(Data items)
--*--

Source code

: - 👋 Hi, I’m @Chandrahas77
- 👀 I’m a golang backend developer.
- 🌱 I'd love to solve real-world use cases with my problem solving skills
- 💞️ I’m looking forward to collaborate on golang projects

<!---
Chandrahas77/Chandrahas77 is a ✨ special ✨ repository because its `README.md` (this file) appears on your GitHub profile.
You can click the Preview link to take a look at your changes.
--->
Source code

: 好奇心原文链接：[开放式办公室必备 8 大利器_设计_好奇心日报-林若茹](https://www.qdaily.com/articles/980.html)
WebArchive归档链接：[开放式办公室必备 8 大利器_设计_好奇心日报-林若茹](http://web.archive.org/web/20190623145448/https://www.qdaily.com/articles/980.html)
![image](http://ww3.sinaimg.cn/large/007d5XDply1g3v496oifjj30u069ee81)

--*--

◆ **INSTRUCTIONS TO FOLLOW**
Take the entries above and repeat them verbatim.

◆ **SOLUTION TO THE EXERCISE**
Source code

: - 👋 Hi, I’m @Chandrahas77
- 👀 I’m a golang backend developer.
- 🌱 I'd love to solve real-world use cases with my problem solving skills
- 💞️ I’m looking forward to collaborate on golang projects

<!---
Chandrahas77/Chandrahas77 is a ✨ special ✨ repository because its `README.md` (this file) appears on your GitHub profile.
You can click the Preview link to take a look at your changes.
--->
Source code

: 好奇心原文链接：[开放式办公室必备 8 大利器_设计_好奇心日报-林若茹](https://www.qdaily.com/articles/980.html)
WebArchive归档链接：[开放式办公室必备 8 大利器_设计_好奇心日报-林若茹](http://web.archive.org/web/20190623145448/https://www.qdaily.com/articles/980.html)
![image](http://ww3.sinaimg.cn/large/007d5XDply1g3v496oifjj30u069ee81)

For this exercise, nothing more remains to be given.